In the MISO area and in PJM, the grid serving the mid-Atlantic, thousands of solar and wind projects are ready to be built yet remain in limbo. Consider the more than 100,000 MW of clean energy in MISO just waiting to supply the grid. That’s more than halfof total installed generating capacity in the MISO region. These and future additions can replace retiring fossil fuel generators. Even taking into account that some of this generation will not be built, getting these and future additions on line more quickly is vital to achieving a reliable energy transition and lowering energy costs.
We also need more high-voltage power lines that transport power from rural and offshore areas to cities and towns. Transmission is key to unlocking clean energy’s potential and ensuring lower energy prices and more reliable power. It also allows a regional grid struggling with extreme weather to import power from neighboring regions. According to a 2021 FERC-NERC report, importing power likely saved the residents of the Midwest and Great Plains from the disastrous consequences suffered by Texans during Winter Storm Uri.
We need to do it all. We need a system that can adapt and respond to whatever is thrown its way, while we move forward with the clean energy transition.
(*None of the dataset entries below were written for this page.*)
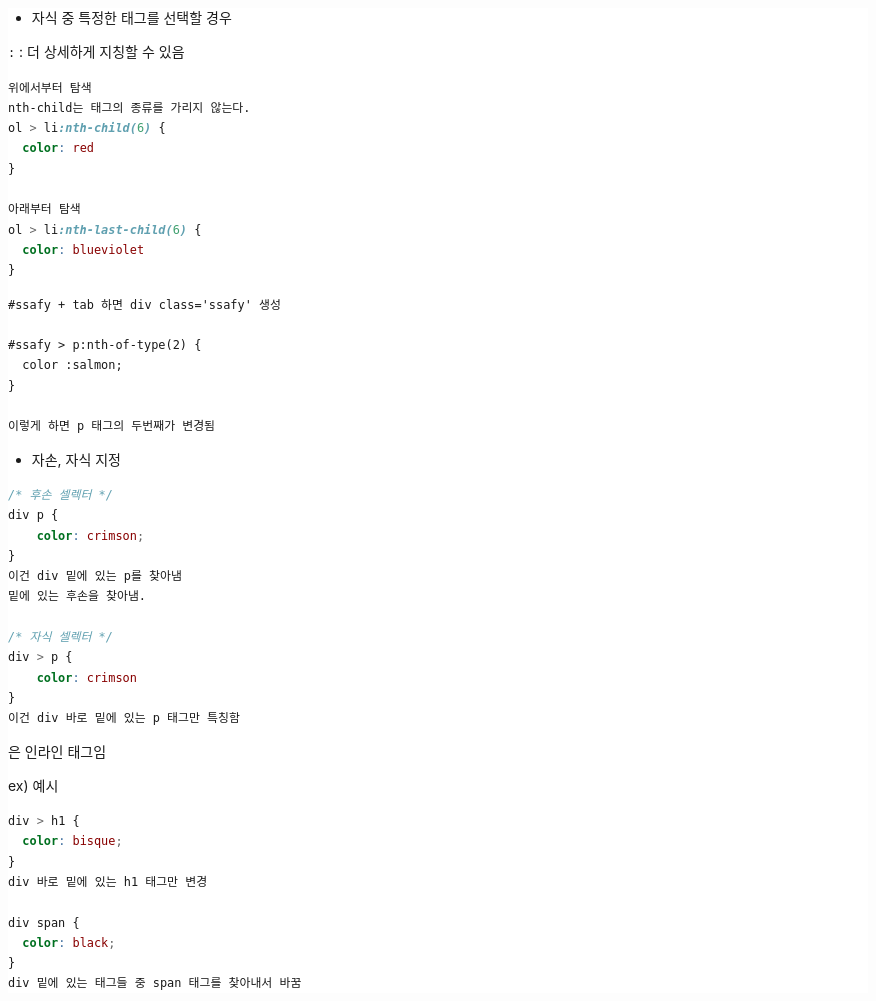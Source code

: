 

- 자식 중 특정한 태그를 선택할 경우

`:` : 더 상세하게 지칭할 수 있음

```css
위에서부터 탐색
nth-child는 태그의 종류를 가리지 않는다.
ol > li:nth-child(6) {
  color: red
}

아래부터 탐색
ol > li:nth-last-child(6) {
  color: blueviolet
}
```







```
#ssafy + tab 하면 div class='ssafy' 생성

#ssafy > p:nth-of-type(2) {
  color :salmon;
}

이렇게 하면 p 태그의 두번째가 변경됨
```





- 자손, 자식 지정

```CSS
/* 후손 셀렉터 */
div p {
    color: crimson;
}
이건 div 밑에 있는 p를 찾아냄
밑에 있는 후손을 찾아냄.

/* 자식 셀렉터 */
div > p {
    color: crimson
}
이건 div 바로 밑에 있는 p 태그만 특칭함
```

<span>은 인라인 태그임

ex) 예시

```css
div > h1 {
  color: bisque;
}
div 바로 밑에 있는 h1 태그만 변경

div span {
  color: black;
}
div 밑에 있는 태그들 중 span 태그를 찾아내서 바꿈
```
In other words, we need to invest in transmission and other grid upgrades while enabling more clean energy to power our homes and businesses.
While states and grid operators have much to do in the short term, the single biggest thing we can do now is pass climate energy legislation under consideration in Congress. It would provide billions of dollars in incentives to transition to clean energy, while ensuring that the lights stay on when we need them most.
With the right investments now, we can build the future we want and need.
Christy Walsh is a senior attorney in the NRDC’s Climate & Clean Energy Program.